Ok. Ok. I didn’t literally grow in to a coat this year. I grew into or rather am growing into who I am. What do you mean by growing into who you are, you might ask. Well, it is exactly how it sounds. I am growing into who God created me to be—ME. No more false pretenses and no more pretending to be someone I’m not in order to fit the mold of today’s standards. He made me unique. I am and was a creative dream in His heart. God has a plan, a purpose, a destiny for me. And I’m beginning –finally—to walk in that.
I wasn’t who I am (if that makes since) for a long time. I was scared to be me. I see things differently and have been ridiculed for it and never told that it was ok. I thought that because I’m different it must be wrong. I look at something and I see a story around how it came to be. I see what no else dares or cares to see. And I know now there is nothing wrong with that. Nothing at all. BECAUSE that’s exactly how He wanted me to be, for reasons unbeknownst to me but I look forward to discovering.
I have a story that was perfectly written, though at the same time is still in the process of being written. My story is my own, and I’m the heroine of it. But it is connected to a whole network of stories all entwined together to one story in particular (A very wise and good friend told me this). I think you know what story I speak of… but just in case, I am referring Jesus. Oh and hey if you’re reading this, then my story and yours is probably somehow connected, just a thought.
As my story is written out—before I was even born, God decided who I would become and where I would go. He said, “She’ll face those difficulties and hardships, not to make her stronger, but so she’ll understand.” Firstly to understand, in my weakness I am strong. Secondly, so that I would understand brokenness in order to help and love those who are broken. He allowed me sorrow and suffering, to set me free and bring me joy, all for His glory. He gave me beauty, well because that’s just what He does.
Is. 61 – “The Spirit of the Sovereign Lord is upon me, because the Lord has anointed me to preach good news to the poor. He has sent me to bind up the brokenhearted… to bestow them a crown of beauty instead of ashes, the oil gladness instead of morning, and a garment of praise instead of despair.”
When I was little, like Amy Carmichael, I wanted blue eyes. I also wanted to be tan, blonde, and thin like all the pretty little girls. Although I can color my hair blonde, for a time anyway, my eyes still aren’t blue, I’m paler than a snowman and some days I don’t look the way I want to but I can say with confidence that I am one of the pretty girls. I don’t know why I was born with dark hair; perhaps I’ll be sent to a nation where I’ll need it to blend in with the natives. My eyes are sort of olive green, sometimes hazel brown. They change colors. I know why my eyes are the color they are, but that’s between me and God.

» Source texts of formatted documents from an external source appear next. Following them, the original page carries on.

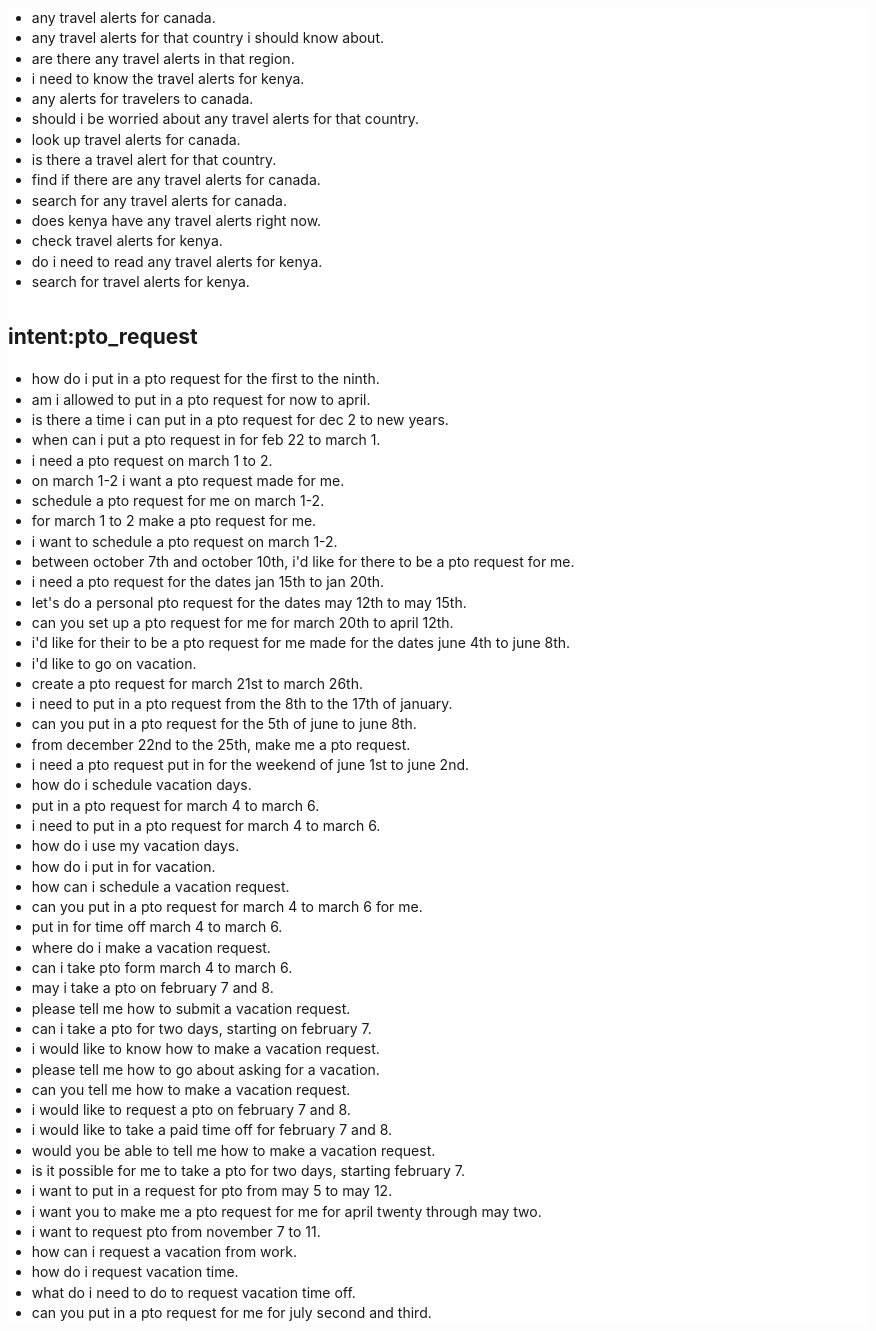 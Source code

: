 - any travel alerts for canada.
- any travel alerts for that country i should know about.
- are there any travel alerts in that region.
- i need to know the travel alerts for kenya.
- any alerts for travelers to canada.
- should i be worried about any travel alerts for that country.
- look up travel alerts for canada.
- is there a travel alert for that country.
- find if there are any travel alerts for canada.
- search for any travel alerts for canada.
- does kenya have any travel alerts right now.
- check travel alerts for kenya.
- do i need to read any travel alerts for kenya.
- search for travel alerts for kenya.

## intent:pto_request
- how do i put in a pto request for the first to the ninth.
- am i allowed to put in a pto request for now to april.
- is there a time i can put in a pto request for dec 2 to new years.
- when can i put a pto request in for feb 22 to march 1.
- i need a pto request on march 1 to 2.
- on march 1-2 i want a pto request made for me.
- schedule a pto request for me on march 1-2.
- for march 1 to 2 make a pto request for me.
- i want to schedule a pto request on march 1-2.
- between october 7th and october 10th, i'd like for there to be a pto request for me.
- i need a pto request for the dates jan 15th to jan 20th.
- let's do a personal pto request for the dates may 12th to may 15th.
- can you set up a pto request for me for march 20th to april 12th.
- i'd like for their to be a pto request for me made for the dates june 4th to june 8th.
- i'd like to go on vacation.
- create a pto request for march 21st to march 26th.
- i need to put in a pto request from the 8th to the 17th of january.
- can you put in a pto request for the 5th of june to june 8th.
- from december 22nd to the 25th, make me a pto request.
- i need a pto request put in for the weekend of june 1st to june 2nd.
- how do i schedule vacation days.
- put in a pto request for march 4 to march 6.
- i need to put in a pto request for march 4 to march 6.
- how do i use my vacation days.
- how do i put in for vacation.
- how can i schedule a vacation request.
- can you put in a pto request for march 4 to march 6 for me.
- put in for time off march 4 to march 6.
- where do i make a vacation request.
- can i take pto form march 4 to march 6.
- may i take a pto on february 7 and 8.
- please tell me how to submit a vacation request.
- can i take a pto for two days, starting on february 7.
- i would like to know how to make a vacation request.
- please tell me how to go about asking for a vacation.
- can you tell me how to make a vacation request.
- i would like to request a pto on february 7 and 8.
- i would like to take a paid time off for february 7 and 8.
- would you be able to tell me how to make a vacation request.
- is it possible for me to take a pto for two days, starting february 7.
- i want to put in a request for pto from may 5 to may 12.
- i want you to make me a pto request for me for april twenty through may two.
- i want to request pto from november 7 to 11.
- how can i request a vacation from work.
- how do i request vacation time.
- what do i need to do to request vacation time off.
- can you put in a pto request for me for july second and third.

So since I lead you on this journey and we are nearing the end, I suppose you’ll want to know who it is exactly that I am growing in to be. I don’t know. I haven’t the slightest clue, ok maybe I do but the big picture is still a ways off in the distance. And that’s fine with me. It’s a process. I’m still learning and growing, after all.
The journey is long, the path is narrow. Not many can travel it. But I’ve made up my mind to take this path and see it through to the end, because at times I don’t really know where it is I belong or who I am, yet here on this journey I know it’s where I’m meant to be and I’ll become who I am. There are rough days, for sure and those days I must say are more than a few. It’s those days where I learn the true meaning of dark yet lovely, weak yet sincere. It’s all learning and leaning. I know when I reach the journeys end I’ll find my way home to my beloved. I’ll be with Jesus, and we’ll look back over how far I came and I’ll tell him it was all worth it.
I know the end of the story, though I’m still making my way through it. That’s why even now I can call it a lovely journey amidst my growing.